··· The data

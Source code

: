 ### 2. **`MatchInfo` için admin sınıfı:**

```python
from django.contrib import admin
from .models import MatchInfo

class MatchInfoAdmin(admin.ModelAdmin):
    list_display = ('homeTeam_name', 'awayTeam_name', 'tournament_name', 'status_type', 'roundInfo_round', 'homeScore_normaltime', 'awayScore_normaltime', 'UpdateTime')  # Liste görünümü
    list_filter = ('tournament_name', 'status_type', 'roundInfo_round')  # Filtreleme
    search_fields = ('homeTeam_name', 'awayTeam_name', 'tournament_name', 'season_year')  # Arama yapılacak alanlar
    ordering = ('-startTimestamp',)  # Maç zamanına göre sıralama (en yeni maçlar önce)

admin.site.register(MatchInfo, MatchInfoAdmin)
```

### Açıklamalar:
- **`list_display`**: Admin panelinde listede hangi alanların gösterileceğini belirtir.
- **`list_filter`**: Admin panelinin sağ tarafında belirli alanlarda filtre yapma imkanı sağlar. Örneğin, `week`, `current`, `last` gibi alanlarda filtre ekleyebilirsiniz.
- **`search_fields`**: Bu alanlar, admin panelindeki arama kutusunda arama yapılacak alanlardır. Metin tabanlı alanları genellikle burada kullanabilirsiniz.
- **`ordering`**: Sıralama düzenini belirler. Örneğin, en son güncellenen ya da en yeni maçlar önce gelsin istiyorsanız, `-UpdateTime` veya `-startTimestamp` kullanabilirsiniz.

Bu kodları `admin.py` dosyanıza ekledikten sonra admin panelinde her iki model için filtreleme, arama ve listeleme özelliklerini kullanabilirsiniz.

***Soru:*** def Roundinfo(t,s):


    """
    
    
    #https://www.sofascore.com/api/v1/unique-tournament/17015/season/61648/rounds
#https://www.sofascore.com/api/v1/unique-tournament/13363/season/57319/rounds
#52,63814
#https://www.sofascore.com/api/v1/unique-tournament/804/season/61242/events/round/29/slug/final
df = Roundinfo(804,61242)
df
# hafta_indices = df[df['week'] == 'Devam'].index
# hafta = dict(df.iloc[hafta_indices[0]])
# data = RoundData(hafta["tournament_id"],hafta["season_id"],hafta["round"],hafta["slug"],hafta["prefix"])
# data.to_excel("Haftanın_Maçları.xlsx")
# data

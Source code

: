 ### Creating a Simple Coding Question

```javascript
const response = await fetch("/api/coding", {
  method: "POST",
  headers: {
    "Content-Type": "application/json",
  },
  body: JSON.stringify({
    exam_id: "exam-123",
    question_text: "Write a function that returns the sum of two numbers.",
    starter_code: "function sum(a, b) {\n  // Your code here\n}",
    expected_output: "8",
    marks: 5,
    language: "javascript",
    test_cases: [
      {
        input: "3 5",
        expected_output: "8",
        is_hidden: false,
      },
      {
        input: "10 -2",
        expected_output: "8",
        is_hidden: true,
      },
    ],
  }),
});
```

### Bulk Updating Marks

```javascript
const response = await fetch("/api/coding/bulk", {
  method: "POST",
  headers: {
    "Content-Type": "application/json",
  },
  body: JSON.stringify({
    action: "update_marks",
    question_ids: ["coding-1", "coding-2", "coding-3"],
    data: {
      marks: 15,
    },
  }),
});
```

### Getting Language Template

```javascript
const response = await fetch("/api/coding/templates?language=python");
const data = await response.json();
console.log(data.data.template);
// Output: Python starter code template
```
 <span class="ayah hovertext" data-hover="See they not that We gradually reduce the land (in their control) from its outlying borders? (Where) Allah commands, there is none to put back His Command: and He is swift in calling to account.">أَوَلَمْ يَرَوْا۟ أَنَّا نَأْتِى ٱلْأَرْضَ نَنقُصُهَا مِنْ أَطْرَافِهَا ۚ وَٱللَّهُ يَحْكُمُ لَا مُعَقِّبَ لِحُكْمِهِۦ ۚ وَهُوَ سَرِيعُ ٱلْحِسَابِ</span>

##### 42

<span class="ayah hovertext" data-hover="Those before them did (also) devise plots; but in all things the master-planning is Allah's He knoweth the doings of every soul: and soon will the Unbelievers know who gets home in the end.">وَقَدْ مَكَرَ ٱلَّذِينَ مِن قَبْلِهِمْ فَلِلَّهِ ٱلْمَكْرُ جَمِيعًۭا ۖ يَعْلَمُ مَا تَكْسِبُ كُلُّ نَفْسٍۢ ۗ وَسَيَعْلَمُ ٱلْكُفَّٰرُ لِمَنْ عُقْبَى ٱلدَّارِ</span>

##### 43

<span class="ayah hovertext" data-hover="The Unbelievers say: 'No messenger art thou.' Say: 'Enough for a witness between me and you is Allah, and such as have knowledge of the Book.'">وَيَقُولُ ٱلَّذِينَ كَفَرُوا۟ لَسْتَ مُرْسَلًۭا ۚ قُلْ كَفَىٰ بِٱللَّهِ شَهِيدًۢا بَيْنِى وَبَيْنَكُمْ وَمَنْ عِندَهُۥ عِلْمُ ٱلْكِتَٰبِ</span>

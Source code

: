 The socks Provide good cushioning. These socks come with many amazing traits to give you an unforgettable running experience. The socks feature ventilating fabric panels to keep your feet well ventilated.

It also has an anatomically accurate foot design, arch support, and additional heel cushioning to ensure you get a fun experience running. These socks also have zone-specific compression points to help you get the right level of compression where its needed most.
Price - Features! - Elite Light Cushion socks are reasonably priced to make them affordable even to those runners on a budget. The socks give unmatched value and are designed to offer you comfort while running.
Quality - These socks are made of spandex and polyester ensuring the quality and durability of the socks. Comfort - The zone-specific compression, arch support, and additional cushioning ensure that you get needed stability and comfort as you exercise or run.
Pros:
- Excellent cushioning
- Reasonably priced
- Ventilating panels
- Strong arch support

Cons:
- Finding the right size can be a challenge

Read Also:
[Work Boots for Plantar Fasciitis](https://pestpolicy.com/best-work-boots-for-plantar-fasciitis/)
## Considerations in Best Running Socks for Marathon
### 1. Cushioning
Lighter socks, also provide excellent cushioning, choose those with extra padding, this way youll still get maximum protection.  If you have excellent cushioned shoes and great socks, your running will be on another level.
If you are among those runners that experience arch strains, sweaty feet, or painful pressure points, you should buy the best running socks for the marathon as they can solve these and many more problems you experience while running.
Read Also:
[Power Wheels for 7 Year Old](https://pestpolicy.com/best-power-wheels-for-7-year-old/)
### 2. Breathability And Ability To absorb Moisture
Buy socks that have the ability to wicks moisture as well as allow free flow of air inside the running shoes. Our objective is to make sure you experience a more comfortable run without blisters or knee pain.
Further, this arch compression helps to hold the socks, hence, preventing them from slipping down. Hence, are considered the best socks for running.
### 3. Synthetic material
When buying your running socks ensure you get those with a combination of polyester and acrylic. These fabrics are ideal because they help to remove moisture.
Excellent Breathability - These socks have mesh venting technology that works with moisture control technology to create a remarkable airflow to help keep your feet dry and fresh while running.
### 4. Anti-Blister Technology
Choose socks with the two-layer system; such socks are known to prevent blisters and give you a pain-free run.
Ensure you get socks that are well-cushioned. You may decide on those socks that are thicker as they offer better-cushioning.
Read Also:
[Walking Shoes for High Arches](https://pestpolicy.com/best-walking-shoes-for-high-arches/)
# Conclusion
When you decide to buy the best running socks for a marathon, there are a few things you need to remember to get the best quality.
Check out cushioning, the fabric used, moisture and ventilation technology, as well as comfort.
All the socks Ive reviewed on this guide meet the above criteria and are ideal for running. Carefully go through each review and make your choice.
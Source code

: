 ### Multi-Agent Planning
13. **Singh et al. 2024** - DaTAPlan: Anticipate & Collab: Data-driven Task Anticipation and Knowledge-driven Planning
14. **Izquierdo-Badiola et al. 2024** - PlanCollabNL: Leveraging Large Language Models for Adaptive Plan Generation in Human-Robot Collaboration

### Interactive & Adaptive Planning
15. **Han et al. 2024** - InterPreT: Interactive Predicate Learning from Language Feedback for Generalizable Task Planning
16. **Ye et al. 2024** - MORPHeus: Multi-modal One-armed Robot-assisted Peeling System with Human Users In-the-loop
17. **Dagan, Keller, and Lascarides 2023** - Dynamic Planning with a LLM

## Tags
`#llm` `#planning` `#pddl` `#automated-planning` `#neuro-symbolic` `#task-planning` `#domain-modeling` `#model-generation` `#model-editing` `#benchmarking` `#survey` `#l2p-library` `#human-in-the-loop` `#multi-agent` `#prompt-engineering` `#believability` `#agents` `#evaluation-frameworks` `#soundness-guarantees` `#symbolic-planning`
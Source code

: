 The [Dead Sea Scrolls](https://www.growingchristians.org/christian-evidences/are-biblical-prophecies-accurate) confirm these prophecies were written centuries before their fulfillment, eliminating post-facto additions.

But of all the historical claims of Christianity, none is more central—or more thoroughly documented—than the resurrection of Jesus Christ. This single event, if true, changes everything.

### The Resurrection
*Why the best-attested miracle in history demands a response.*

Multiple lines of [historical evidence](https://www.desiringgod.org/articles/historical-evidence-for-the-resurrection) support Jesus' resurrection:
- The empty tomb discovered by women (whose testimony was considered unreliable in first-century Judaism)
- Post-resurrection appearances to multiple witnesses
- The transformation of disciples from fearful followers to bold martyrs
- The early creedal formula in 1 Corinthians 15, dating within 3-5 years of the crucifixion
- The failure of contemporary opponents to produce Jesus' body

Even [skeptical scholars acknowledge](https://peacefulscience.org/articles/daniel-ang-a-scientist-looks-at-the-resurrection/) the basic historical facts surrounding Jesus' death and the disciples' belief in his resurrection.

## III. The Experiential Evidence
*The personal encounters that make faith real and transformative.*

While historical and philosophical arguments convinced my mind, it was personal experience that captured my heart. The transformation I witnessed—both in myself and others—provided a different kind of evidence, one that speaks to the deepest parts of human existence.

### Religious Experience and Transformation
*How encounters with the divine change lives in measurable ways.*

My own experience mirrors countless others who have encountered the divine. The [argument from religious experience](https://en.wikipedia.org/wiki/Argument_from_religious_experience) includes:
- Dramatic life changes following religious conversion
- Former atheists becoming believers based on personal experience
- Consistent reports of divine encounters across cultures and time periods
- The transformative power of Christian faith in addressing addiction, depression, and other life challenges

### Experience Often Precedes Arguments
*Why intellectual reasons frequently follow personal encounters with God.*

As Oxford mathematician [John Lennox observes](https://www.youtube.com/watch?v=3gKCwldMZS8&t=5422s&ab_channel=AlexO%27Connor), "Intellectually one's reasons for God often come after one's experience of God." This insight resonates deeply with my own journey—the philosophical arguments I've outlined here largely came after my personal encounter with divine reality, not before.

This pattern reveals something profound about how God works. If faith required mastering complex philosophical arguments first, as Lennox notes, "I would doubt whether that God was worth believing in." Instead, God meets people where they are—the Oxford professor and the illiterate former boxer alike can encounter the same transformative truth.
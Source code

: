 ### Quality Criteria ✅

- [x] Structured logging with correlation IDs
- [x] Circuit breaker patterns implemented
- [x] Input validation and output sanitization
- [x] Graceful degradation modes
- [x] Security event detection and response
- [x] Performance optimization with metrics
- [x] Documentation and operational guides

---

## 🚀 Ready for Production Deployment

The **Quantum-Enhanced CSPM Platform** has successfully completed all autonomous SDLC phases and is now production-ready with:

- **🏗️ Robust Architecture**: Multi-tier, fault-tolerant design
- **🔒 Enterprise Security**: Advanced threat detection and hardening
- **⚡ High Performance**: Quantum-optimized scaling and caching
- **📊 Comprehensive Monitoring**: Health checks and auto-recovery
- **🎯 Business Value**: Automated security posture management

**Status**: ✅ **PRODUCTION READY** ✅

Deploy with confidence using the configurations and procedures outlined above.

······

> **Problem description**: The lines to reproduce run from the line containing "- **⚡ High Performance**: Quantum-optimized" to the end of the listing; write them out exactly and add nothing.

> **Problem solution**:
- **⚡ High Performance**: Quantum-optimized scaling and caching
- **📊 Comprehensive Monitoring**: Health checks and auto-recovery
- **🎯 Business Value**: Automated security posture management

**Status**: ✅ **PRODUCTION READY** ✅

Deploy with confidence using the configurations and procedures outlined above.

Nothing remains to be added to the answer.